My favorite thing about Chris Schaberg’s writing, which I’ve been devouring since the early airport books through the more recent Searching for the Anthropocene and the brand-new Pedagogy of the Depressed, is his combination of clarity and unassuming knowledge. He writes like an ideal version of a teacher, and since his latest few books have been very much thinking about the classroom, that voice comes through even more strongly. But he also writes with the low-key erudition that sparkles at the hotel bar during an academic conference, and sometimes also with the philosophical flash of a speculative fisherman, casting his lure into opacity.
The new book’s title riffs on Paulo Freire’s now half-century old Pedagogy of the Oppressed , and Schaberg’s focus is to a large extent on his students, his classes, and the strange overlapping educational crises we are living through in the early 21c, from the surge of smartphone attention-sucking devices in our classrooms, to his growing ambivalence about online education (about which he and I co-wrote a short Inside Higher Ed piece in 2018), and of course the spring 2020 rush into Zoomtopia, which continues to shape higher ed as Omicron rushes over our shores. Schaberg’s deep sympathy for his overworked, distracted, and — well — sometimes self-described depressed students spills out of the pages. His description of his “ungrading” practices, his efforts to celebrate and focus academic conversations whether in a classroom, on a campus lawn, or amid the black boxes of Zoomtopia, his negotiation of the Blackboard to Canvas transition (which my Uni also made during the time of Covid-19), and other of his pedagogical ideas and methods will be very useful for many of the teachers who will read this book.
I’m especially interested in his chapters on “Public Humanities” and “Environmental Humanities,” his debates about whether these two things are or should be the same thing, and his speculations about what either or both have to to with what, in many academic departments including mine, still goes by the intimidating name of “Critical Theory.”
Chris speaks about public humanities as a practitioner, both because he writes accessible (and short!) books and publishes widely in public or para-academic venues from Slate.com to Public Books to Inside Higher Ed, but especially because as co-creator (with Ian Bogost and Bloomsbury Publishing) of the amazing Object Lessons series, he’s been as responsible as anyone for expanding connections among inventive writing, deep knowledge, and more-than-academic audiences. I think a lot about these things, and also about how my own watery corner of speculations and thoughts, the blue humanities, might contribute to the mix.
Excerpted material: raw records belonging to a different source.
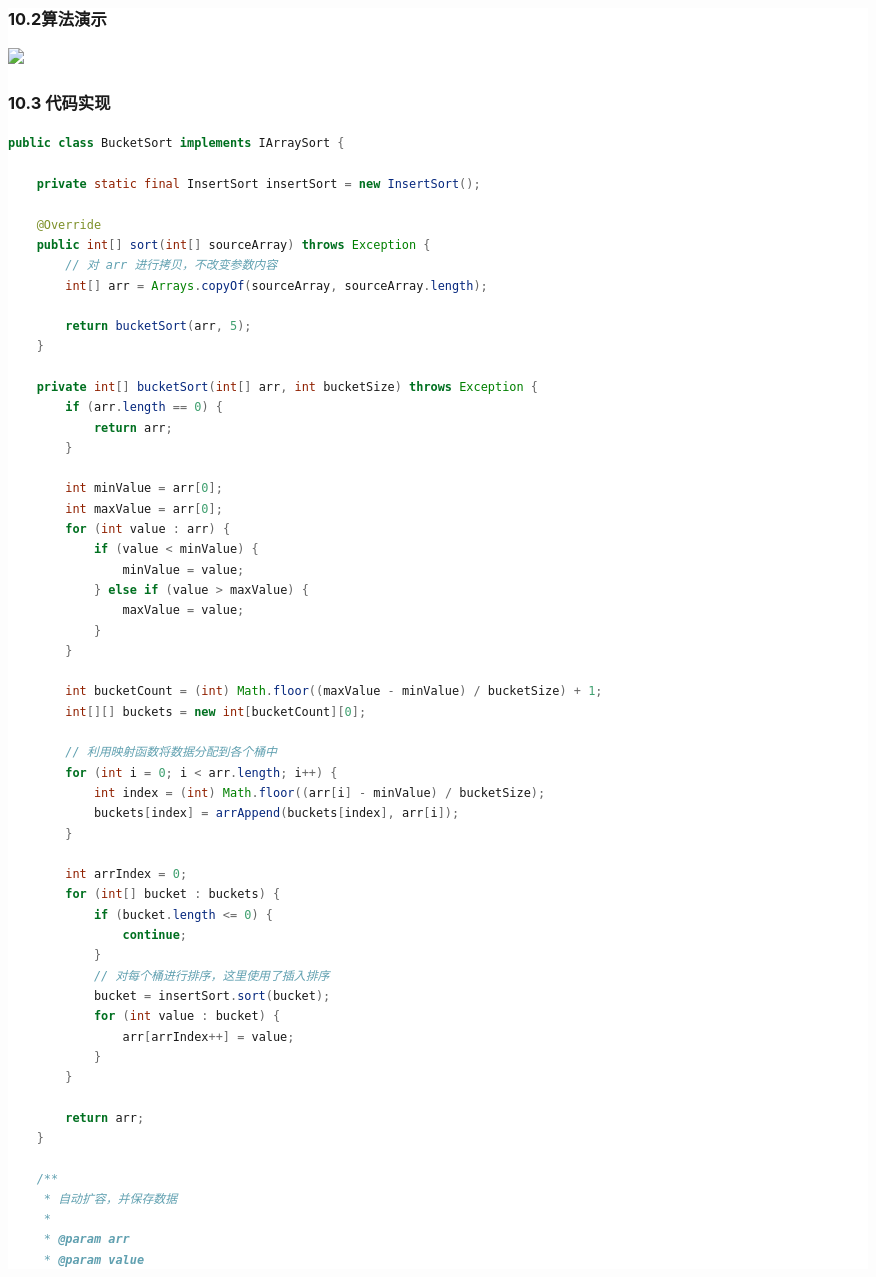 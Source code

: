 ### 10.2算法演示

![](E:\Desktop\文章\tong.jpg)

### 10.3 代码实现

```java
public class BucketSort implements IArraySort {

    private static final InsertSort insertSort = new InsertSort();

    @Override
    public int[] sort(int[] sourceArray) throws Exception {
        // 对 arr 进行拷贝，不改变参数内容
        int[] arr = Arrays.copyOf(sourceArray, sourceArray.length);

        return bucketSort(arr, 5);
    }

    private int[] bucketSort(int[] arr, int bucketSize) throws Exception {
        if (arr.length == 0) {
            return arr;
        }

        int minValue = arr[0];
        int maxValue = arr[0];
        for (int value : arr) {
            if (value < minValue) {
                minValue = value;
            } else if (value > maxValue) {
                maxValue = value;
            }
        }

        int bucketCount = (int) Math.floor((maxValue - minValue) / bucketSize) + 1;
        int[][] buckets = new int[bucketCount][0];

        // 利用映射函数将数据分配到各个桶中
        for (int i = 0; i < arr.length; i++) {
            int index = (int) Math.floor((arr[i] - minValue) / bucketSize);
            buckets[index] = arrAppend(buckets[index], arr[i]);
        }

        int arrIndex = 0;
        for (int[] bucket : buckets) {
            if (bucket.length <= 0) {
                continue;
            }
            // 对每个桶进行排序，这里使用了插入排序
            bucket = insertSort.sort(bucket);
            for (int value : bucket) {
                arr[arrIndex++] = value;
            }
        }

        return arr;
    }

    /**
     * 自动扩容，并保存数据
     *
     * @param arr
     * @param value
```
[Full disclosure: I’ve seldom had as much fun on any book project as when I wrote Ocean for the Object Lessons series. It came out in March 2020, so the publicity was a bit muted and all events were trapped in Zoomtopia – but I love the series & think it’s one of the best things going these days.]
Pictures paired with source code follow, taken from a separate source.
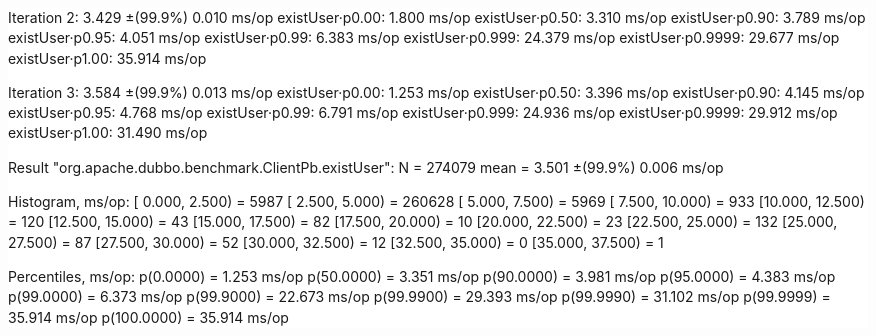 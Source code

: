 Iteration   2: 3.429 ±(99.9%) 0.010 ms/op
                 existUser·p0.00:   1.800 ms/op
                 existUser·p0.50:   3.310 ms/op
                 existUser·p0.90:   3.789 ms/op
                 existUser·p0.95:   4.051 ms/op
                 existUser·p0.99:   6.383 ms/op
                 existUser·p0.999:  24.379 ms/op
                 existUser·p0.9999: 29.677 ms/op
                 existUser·p1.00:   35.914 ms/op

Iteration   3: 3.584 ±(99.9%) 0.013 ms/op
                 existUser·p0.00:   1.253 ms/op
                 existUser·p0.50:   3.396 ms/op
                 existUser·p0.90:   4.145 ms/op
                 existUser·p0.95:   4.768 ms/op
                 existUser·p0.99:   6.791 ms/op
                 existUser·p0.999:  24.936 ms/op
                 existUser·p0.9999: 29.912 ms/op
                 existUser·p1.00:   31.490 ms/op



Result "org.apache.dubbo.benchmark.ClientPb.existUser":
  N = 274079
  mean =      3.501 ±(99.9%) 0.006 ms/op

  Histogram, ms/op:
    [ 0.000,  2.500) = 5987 
    [ 2.500,  5.000) = 260628 
    [ 5.000,  7.500) = 5969 
    [ 7.500, 10.000) = 933 
    [10.000, 12.500) = 120 
    [12.500, 15.000) = 43 
    [15.000, 17.500) = 82 
    [17.500, 20.000) = 10 
    [20.000, 22.500) = 23 
    [22.500, 25.000) = 132 
    [25.000, 27.500) = 87 
    [27.500, 30.000) = 52 
    [30.000, 32.500) = 12 
    [32.500, 35.000) = 0 
    [35.000, 37.500) = 1 

  Percentiles, ms/op:
      p(0.0000) =      1.253 ms/op
     p(50.0000) =      3.351 ms/op
     p(90.0000) =      3.981 ms/op
     p(95.0000) =      4.383 ms/op
     p(99.0000) =      6.373 ms/op
     p(99.9000) =     22.673 ms/op
     p(99.9900) =     29.393 ms/op
     p(99.9990) =     31.102 ms/op
     p(99.9999) =     35.914 ms/op
    p(100.0000) =     35.914 ms/op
Two chapters in the new book dig into “Environmental Humanities?” and “Public Humanities?”, each chapter title bearing interrogatory punctuation that suggests these terms remain up for definition. That seems right — but the key point that I take from Schaberg is that these terms intersect. All environmental writing, even dense academic research, “takes on an importantly public dimension” (50). While the idea of “the humanities” has been to some extent academicized, and while I don’t think Schaberg wants to criticize academic research (and I certainly don’t), I take his point that “the humanities [are] supposed to be, I don’t know, about ordinary humans” (51). Putting on my academic hat, I suppose I might say that there’s nothing ordinary about being human, either today or historically, and of course the post-human in the post-humanities has been pressing against and restructuring what the human means for quite a long time. But the point that “environmental humanities is environmental disaster humanities, and as such it is public humanities” (53) seems exactly right to me. We need, as Chris’s examples from his classroom shows, to meet our students where they are, as much as we can.
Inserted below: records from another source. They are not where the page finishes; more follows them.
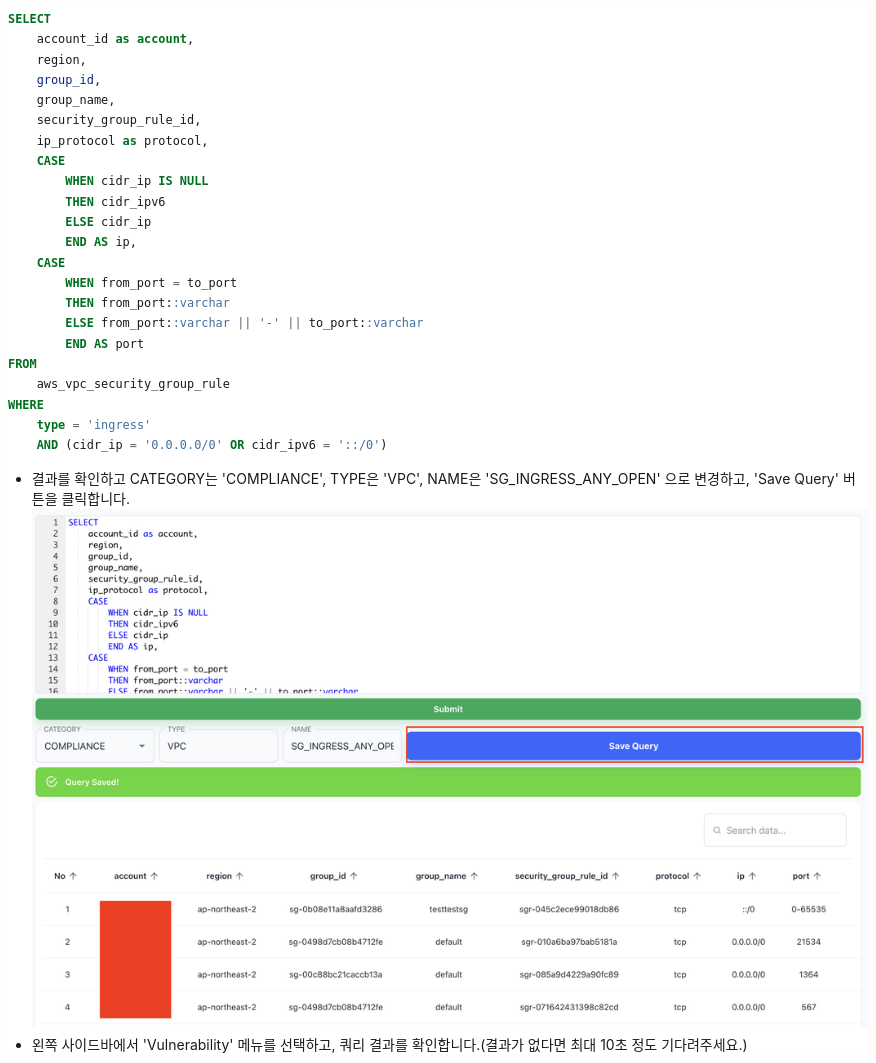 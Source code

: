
 ```sql
SELECT
    account_id as account,
    region,
    group_id,
    group_name,
    security_group_rule_id,
    ip_protocol as protocol,
    CASE
        WHEN cidr_ip IS NULL
        THEN cidr_ipv6
        ELSE cidr_ip
        END AS ip,
    CASE
        WHEN from_port = to_port
        THEN from_port::varchar
        ELSE from_port::varchar || '-' || to_port::varchar
        END AS port
FROM
    aws_vpc_security_group_rule
WHERE
    type = 'ingress'
    AND (cidr_ip = '0.0.0.0/0' OR cidr_ipv6 = '::/0')
```

- 결과를 확인하고 CATEGORY는 'COMPLIANCE', TYPE은 'VPC', NAME은 'SG_INGRESS_ANY_OPEN' 으로 변경하고, 'Save Query' 버튼을 클릭합니다.
  ![Result](./_images/Result.png)
- 왼쪽 사이드바에서 'Vulnerability' 메뉴를 선택하고, 쿼리 결과를 확인합니다.(결과가 없다면 최대 10초 정도 기다려주세요.)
The other key point that I love in Pedagogy of the Depressed is the focus on design as a key term for the public environmental humanities. The hero of this chapter, and one of my favorite stars in the contemporary public humanities landscape, is Alice Marwick, the brilliant book designer who has created the stunning look and feel of around 70 Object Lessons books so far. With typical verve, Chris connects Alice’s designs to Disney+’s The Mandalorian, and also to his collaborations with assorted public and para-academic publications. I’m always impressed with how closely he involves his students with these projects, and the way that he shows them what’s possible in the wide world of the 21c humanities.
So — read Pedagogy of the Depressed! It takes our challenges seriously, but I don’t think it’ll make you feel sad.